Dataset excerpts:
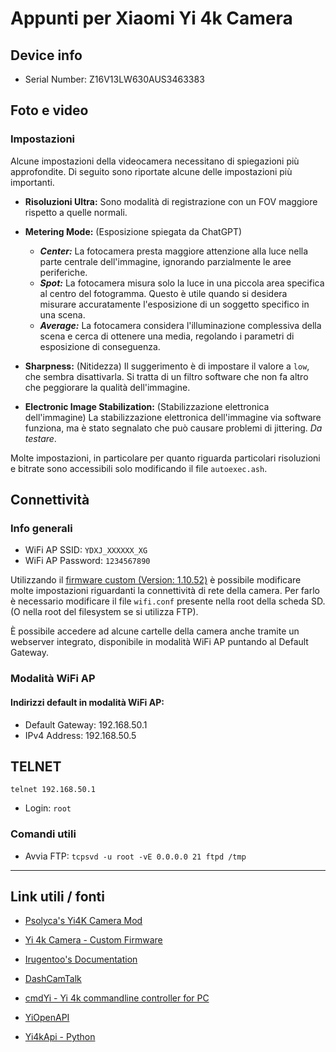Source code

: # Appunti per Xiaomi Yi 4k Camera


## Device info

- Serial Number: Z16V13LW630AUS3463383

## Foto e video

### Impostazioni
Alcune impostazioni della videocamera necessitano di spiegazioni più approfondite. Di seguito sono riportate alcune delle impostazioni più importanti.

- **Risoluzioni Ultra:** Sono modalità di registrazione con un FOV maggiore rispetto a quelle normali.

- **Metering Mode:** (Esposizione spiegata da ChatGPT) 
  - ***Center:***  La fotocamera presta maggiore attenzione alla luce nella parte centrale dell'immagine, ignorando parzialmente le aree periferiche.
  - ***Spot:*** La fotocamera misura solo la luce in una piccola area specifica al centro del fotogramma. Questo è utile quando si desidera misurare accuratamente l'esposizione di un soggetto specifico in una scena.
  - ***Average:*** La fotocamera considera l'illuminazione complessiva della scena e cerca di ottenere una media, regolando i parametri di esposizione di conseguenza.

- **Sharpness:** (Nitidezza) Il suggerimento è di impostare il valore a `low`, che sembra disattivarla. Si tratta di un filtro software che non fa altro che peggiorare la qualità dell'immagine.

- **Electronic Image Stabilization:** (Stabilizzazione elettronica dell'immagine) La stabilizzazione elettronica dell'immagine via software funziona, ma è stato segnalato che può causare problemi di jittering. *Da testare*.

Molte impostazioni, in particolare per quanto riguarda particolari risoluzioni e bitrate sono accessibili solo modificando il file `autoexec.ash`.

## Connettività

### Info generali

- WiFi AP SSID: `YDXJ_XXXXXX_XG`
- WiFi AP Password: `1234567890`

Utilizzando il [firmware custom (Version: 1.10.52)](https://github.com/psolyca/Yi_4k_ROOTFS) è possibile modificare molte impostazioni riguardanti la connettività di rete della camera. Per farlo è necessario modificare il file `wifi.conf` presente nella root della scheda SD. (O nella root del filesystem se si utilizza FTP).

È possibile accedere ad alcune cartelle della camera anche tramite un webserver integrato, disponibile in modalità WiFi AP puntando al Default Gateway.

### Modalità WiFi AP

#### Indirizzi default in modalità WiFi AP:
- Default Gateway: 192.168.50.1
- IPv4 Address: 192.168.50.5

## TELNET
`telnet 192.168.50.1`

- Login: `root`

### Comandi utili

- Avvia FTP: `tcpsvd -u root -vE 0.0.0.0 21 ftpd /tmp`

---

## Link utili / fonti

- [Psolyca's Yi4K Camera Mod](https://psolyca.ovh/)

- [Yi 4k Camera - Custom Firmware](https://github.com/psolyca/Yi_4k_ROOTFS)

- [Irugentoo's Documentation](https://github.com/irungentoo/Xiaomi_Yi_4k_Camera)

- [DashCamTalk](https://dashcamtalk.com/forum/threads/yi-4k-z16vxxl-custom-firmware-and-more-update-20-12-20-release-1-10-52-ethernet-over-usb.35439/)

- [cmdYi - Yi 4k commandline controller for PC](https://github.com/NikolayRag/cmdYi)

- [YiOpenAPI](https://github.com/YITechnology/YIOpenAPI)

- [Yi4kApi - Python](https://github.com/NikolayRag/Yi4kAPI)


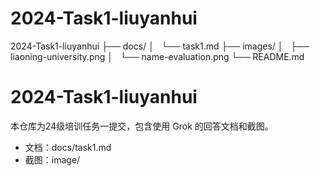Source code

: # 2024-Task1-liuyanhui
2024-Task1-liuyanhui
├── docs/
│   └── task1.md
├── images/
│   ├── liaoning-university.png
│   └── name-evaluation.png
└── README.md
# 2024-Task1-liuyanhui
本仓库为24级培训任务一提交，包含使用 Grok 的回答文档和截图。
- 文档：docs/task1.md
- 截图：image/
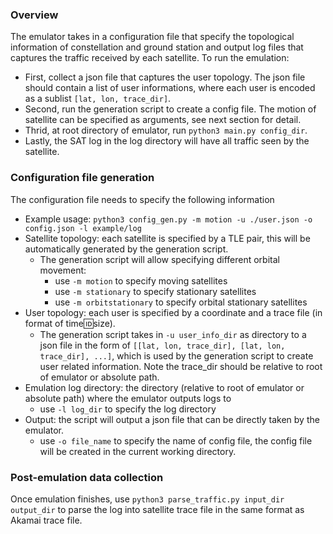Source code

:### Overview

The emulator takes in a configuration file that specify the topological information of constellation and ground station and output log files that captures the traffic received by each satellite. To run the emulation:
- First, collect a json file that captures the user topology. The json file should contain a list of user informations, where each user is encoded as a sublist `[lat, lon, trace_dir]`.
- Second, run the generation script to create a config file. The motion of satellite can be specified as arguments, see next section for detail.
- Thrid, at root directory of emulator, run `python3 main.py config_dir`.
- Lastly, the SAT log in the log directory will have all traffic seen by the satellite.

### Configuration file generation
The configuration file needs to specify the following information
- Example usage: `python3 config_gen.py -m motion -u ./user.json -o config.json -l example/log`
- Satellite topology: each satellite is specified by a TLE pair, this will be automatically generated by the generation script.
    - The generation script will allow specifying different orbital movement:
        - use `-m motion`  to specify moving satellites
        - use `-m stationary` to specify stationary satellites
        - use `-m orbitstationary` to specify orbital stationary satellites
- User topology: each user is specified by a coordinate and a trace file (in format of time:id:size).
    - The generation script takes in `-u user_info_dir` as directory to a json file in the form of `[[lat, lon, trace_dir], [lat, lon, trace_dir], ...]`, which is used by the generation script to create user related information. Note the trace_dir should be relative to root of emulator or absolute path.
- Emulation log directory: the directory (relative to root of emulator or absolute path) where the emulator outputs logs to 
    - use `-l log_dir` to specify the log directory
- Output: the script will output a json file that can be directly taken by the emulator.
    - use `-o file_name` to specify the name of config file, the config file will be created in the current working directory.

### Post-emulation data collection
Once emulation finishes, use `python3 parse_traffic.py input_dir output_dir` to parse the log into satellite trace file in the same format as Akamai trace file.

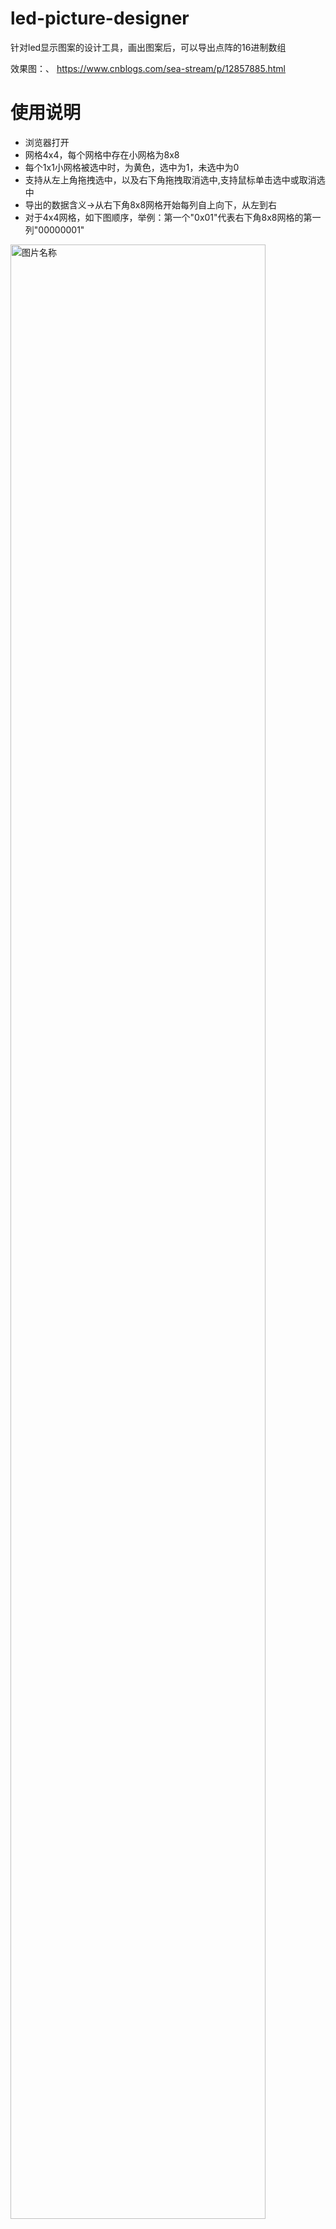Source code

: # led-picture-designer
针对led显示图案的设计工具，画出图案后，可以导出点阵的16进制数组

效果图：、
https://www.cnblogs.com/sea-stream/p/12857885.html

# 使用说明
- 浏览器打开
- 网格4x4，每个网格中存在小网格为8x8 
- 每个1x1小网格被选中时，为黄色，选中为1，未选中为0
- 支持从左上角拖拽选中，以及右下角拖拽取消选中,支持鼠标单击选中或取消选中
- 导出的数据含义->从右下角8x8网格开始每列自上向下，从左到右
- 对于4x4网格，如下图顺序，举例：第一个"0x01"代表右下角8x8网格的第一列"00000001"
<img src="https://img2020.cnblogs.com/blog/1011634/202005/1011634-20200508185725296-633936721.png" width = "90%" height = "90%" alt="图片名称" />

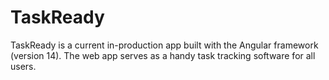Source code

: # TaskReady 

TaskReady is a current in-production app built with the Angular framework (version 14). The web app serves as a handy task tracking software for all users.

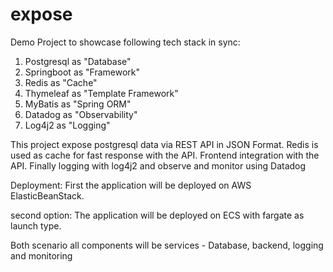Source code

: # expose
Demo Project to showcase following tech stack in sync:
1. Postgresql as "Database"
2. Springboot as "Framework"
3. Redis as "Cache"
4. Thymeleaf as "Template Framework"
5. MyBatis as "Spring ORM"
6. Datadog as "Observability"
7. Log4j2 as "Logging"

This project expose postgresql data via REST API in JSON Format.
Redis is used as cache for fast response with the API.
Frontend integration with the API.
Finally logging with log4j2 and observe and monitor using Datadog

Deployment:
First the application will be deployed on AWS ElasticBeanStack.

second option:
The application will be deployed on ECS with fargate as launch type.

Both scenario all components will be services - Database, backend, logging and monitoring



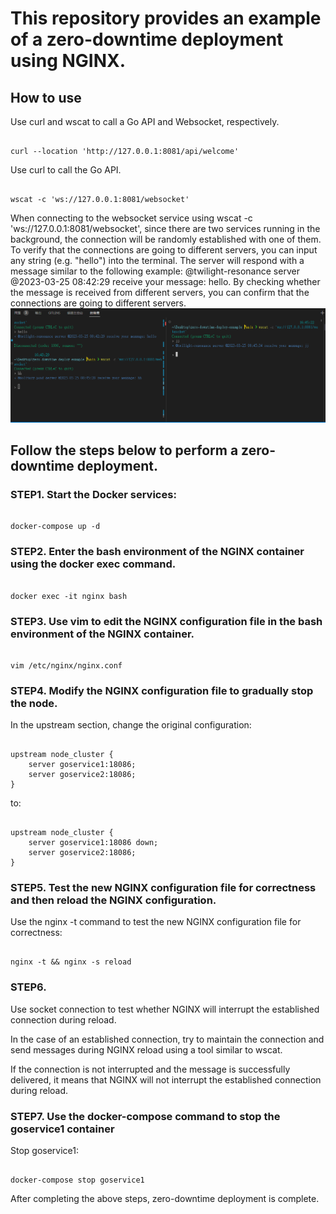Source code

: # This repository provides an example of a zero-downtime deployment using NGINX.

## How to use

Use curl and wscat to call a Go API and Websocket, respectively.
<pre><code>
curl --location 'http://127.0.0.1:8081/api/welcome'
</code></pre>

Use curl to call the Go API.

<pre><code>
wscat -c 'ws://127.0.0.1:8081/websocket'
</code></pre>


When connecting to the websocket service using wscat -c 'ws://127.0.0.1:8081/websocket', since there are two services running in the background, the connection will be randomly established with one of them. To verify that the connections are going to different servers, you can input any string (e.g. "hello") into the terminal. The server will respond with a message similar to the following example: @twilight-resonance server @2023-03-25 08:42:29 receive your message: hello. By checking whether the message is received from different servers, you can confirm that the connections are going to different servers.
![image description](./images/example_image.png)


## Follow the steps below to perform a zero-downtime deployment.

### STEP1. Start the Docker services:

<pre><code>
docker-compose up -d
</code></pre>

### STEP2. Enter the bash environment of the NGINX container using the docker exec command.
<pre><code>
docker exec -it nginx bash
</code></pre>

### STEP3. Use vim to edit the NGINX configuration file in the bash environment of the NGINX container.
<pre><code>
vim /etc/nginx/nginx.conf
</code></pre>

### STEP4. Modify the NGINX configuration file to gradually stop the node.


In the upstream section, change the original configuration:
<pre><code>
upstream node_cluster {
    server goservice1:18086;
    server goservice2:18086;
}
</code></pre>

to:

<pre><code>
upstream node_cluster {
    server goservice1:18086 down;
    server goservice2:18086;
}
</code></pre>



### STEP5. Test the new NGINX configuration file for correctness and then reload the NGINX configuration.
Use the nginx -t command to test the new NGINX configuration file for correctness:
<pre><code>
nginx -t && nginx -s reload
</code></pre>

### STEP6.
Use socket connection to test whether NGINX will interrupt the established connection during reload.

In the case of an established connection, try to maintain the connection and send messages during NGINX reload using a tool similar to wscat.

If the connection is not interrupted and the message is successfully delivered, it means that NGINX will not interrupt the established connection during reload.


### STEP7. Use the docker-compose command to stop the goservice1 container
Stop goservice1:

<pre><code>
docker-compose stop goservice1
</code></pre>


After completing the above steps, zero-downtime deployment is complete.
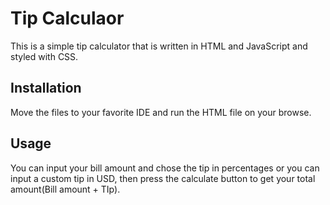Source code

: # Tip Calculaor

This is a simple tip calculator that is written in HTML and JavaScript and styled with CSS.

## Installation

Move the files to your favorite IDE and run the HTML file on your browse.

## Usage

You can input your bill amount and chose the tip in percentages or you can input a custom tip in USD, then press the calculate button to get your total amount(Bill amount + TIp).
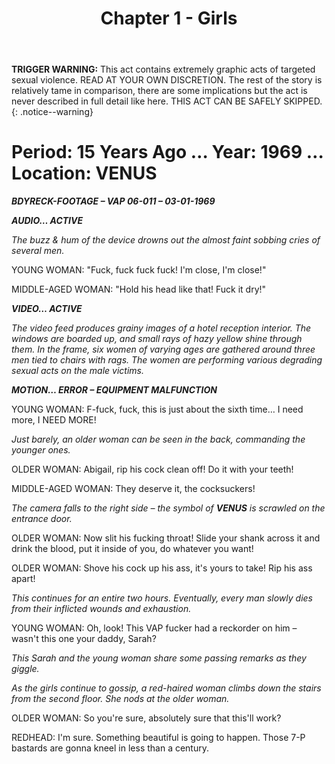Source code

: ﻿---
title: Chapter 1 - Girls
excerpt: Chapter of the Red King.
header:
  image: /assets/images/RedKingHeader.jpg
permalink: /red-king-girls/
sidebar:
  nav: "king"
---
**TRIGGER WARNING:** This act contains extremely graphic acts of targeted sexual violence. READ AT YOUR OWN DISCRETION. The rest of the story is relatively tame in comparison, there are some implications but the act is never described in full detail like here. THIS ACT CAN BE SAFELY SKIPPED.
{: .notice--warning}

# Period: 15 Years Ago … Year: 1969 … Location: VENUS

***BDYRECK-FOOTAGE – VAP 06-011 – 03-01-1969***

***AUDIO… ACTIVE***

*The buzz & hum of the device drowns out the almost faint sobbing cries of several men.*

YOUNG WOMAN: "Fuck, fuck fuck fuck! I'm close, I'm close!"

MIDDLE-AGED WOMAN: "Hold his head like that! Fuck it dry!"

***VIDEO… ACTIVE***

*The video feed produces grainy images of a hotel reception interior. The windows are boarded up, and small rays of hazy yellow shine through them. In the frame, six women of varying ages are gathered around three men tied to chairs with rags. The women are performing various degrading sexual acts on the male victims.*

***MOTION… ERROR – EQUIPMENT MALFUNCTION***

YOUNG WOMAN: F-fuck, fuck, this is just about the sixth time… I need more, I NEED MORE!

*Just barely, an older woman can be seen in the back, commanding the younger ones.*

OLDER WOMAN: Abigail, rip his cock clean off! Do it with your teeth!

MIDDLE-AGED WOMAN: They deserve it, the cocksuckers!

*The camera falls to the right side – the symbol of **VENUS** is scrawled on the entrance door.*

OLDER WOMAN: Now slit his fucking throat! Slide your shank across it and drink the blood, put it inside of you, do whatever you want!

OLDER WOMAN: Shove his cock up his ass, it's yours to take! Rip his ass apart!

*This continues for an entire two hours. Eventually, every man slowly dies from their inflicted wounds and exhaustion.*

YOUNG WOMAN: Oh, look! This VAP fucker had a reckorder on him – wasn't this one your daddy, Sarah?

*This Sarah and the young woman share some passing remarks as they giggle.*

*As the girls continue to gossip, a red-haired woman climbs down the stairs from the second floor. She nods at the older woman.*

OLDER WOMAN: So you're sure, absolutely sure that this'll work?

REDHEAD: I'm sure. Something beautiful is going to happen. Those 7-P bastards are gonna kneel in less than a century.

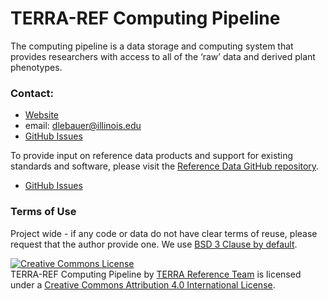 # TERRA-REF Computing Pipeline

The computing pipeline is a data storage and computing system that provides researchers with access to all of the ‘raw’ data and derived plant phenotypes.

### Contact:

* [Website](https://terraref.org)
* email: dlebauer@illinois.edu
* [GitHub Issues](https://github.com/terraref/computing-pipeline/issues)


To provide input on reference data products and support for existing standards and software, please visit the [Reference Data GitHub repository](https://github.com/terraref/reference-data).

* [GitHub Issues](https://github.com/terraref/reference-data/issues)


### Terms of Use 

Project wide - if any code or data do not have clear terms of reuse, please request that the author provide one. We use [BSD 3 Clause by default](https://opensource.org/licenses/BSD-3-Clause). 

<a href="http://creativecommons.org/licenses/by/4.0/" rel=
    "license"><img alt="Creative Commons License" src=
    "https://i.creativecommons.org/l/by/4.0/88x31.png" style=
    "border-width:0"></a><br>
    <span>TERRA-REF Computing Pipeline</span> by <a href="terraref.org"
    rel="cc:attributionURL">TERRA Reference Team</a> is licensed under a
    <a href="http://creativecommons.org/licenses/by/4.0/" rel=
    "license">Creative Commons Attribution 4.0 International License</a>.
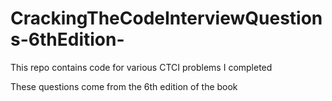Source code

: # CrackingTheCodeInterviewQuestions-6thEdition-
This repo contains code for various CTCI problems I completed

These questions come from the 6th edition of the book

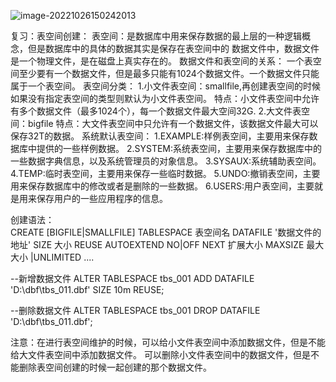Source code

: ![image-20221026150242013](C:\Users\Administrator\AppData\Roaming\Typora\typora-user-images\image-20221026150242013.png)

复习：表空间创建：
表空间：是数据库中用来保存数据的最上层的一种逻辑概念，但是数据库中的具体的数据其实是保存在表空间中的
数据文件中，数据文件是一个物理文件，是在磁盘上真实存在的。
数据文件和表空间的关系：
一个表空间至少要有一个数据文件，但是最多只能有1024个数据文件。一个数据文件只能属于一个表空间。
表空间分类：
   1.小文件表空间：smallfile,再创建表空间的时候如果没有指定表空间的类型则默认为小文件表空间。
       特点：小文件表空间中允许有多个数据文件（最多1024个），每一个数据文件最大空间32G.
   2.大文件表空间：bigfile
       特点：大文件表空间中只允许有一个数据文件，该数据文件最大可以保存32T的数据。
系统默认表空间：
  1.EXAMPLE:样例表空间，主要用来保存数据库中提供的一些样例数据。
  2.SYSTEM:系统表空间，主要用来保存数据库中的一些数据字典信息，以及系统管理员的对象信息。
  3.SYSAUX:系统辅助表空间。
  4.TEMP:临时表空间，主要用来保存一些临时数据。
  5.UNDO:撤销表空间，主要用来保存数据库中的修改或者是删除的一些数据。
  6.USERS:用户表空间，主要就是用来保存用户的一些应用程序的信息。


创建语法：  
CREATE [BIGFILE|SMALLFILE] TABLESPACE 表空间名 DATAFILE '数据文件的地址' SIZE 大小 REUSE
AUTOEXTEND NO|OFF  NEXT 扩展大小
MAXSIZE 最大大小 |UNLIMITED 
....

--新增数据文件
ALTER TABLESPACE tbs_001 ADD DATAFILE 'D:\dbf\tbs_011.dbf' SIZE 10m REUSE;

--删除数据文件
ALTER TABLESPACE tbs_001 DROP DATAFILE 'D:\dbf\tbs_011.dbf';


注意：在进行表空间维护的时候，可以给小文件表空间中添加数据文件，但是不能给大文件表空间中添加数据文件。
      可以删除小文件表空间中的数据文件，但是不能删除表空间创建的时候一起创建的那个数据文件。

What you will do: Starting from the records above, filter out all lines except those containing the word "section".

Answer box:
- Second, run the generation script to create a config file. The motion of satellite can be specified as arguments, see next section for detail.
In the upstream section, change the original configuration:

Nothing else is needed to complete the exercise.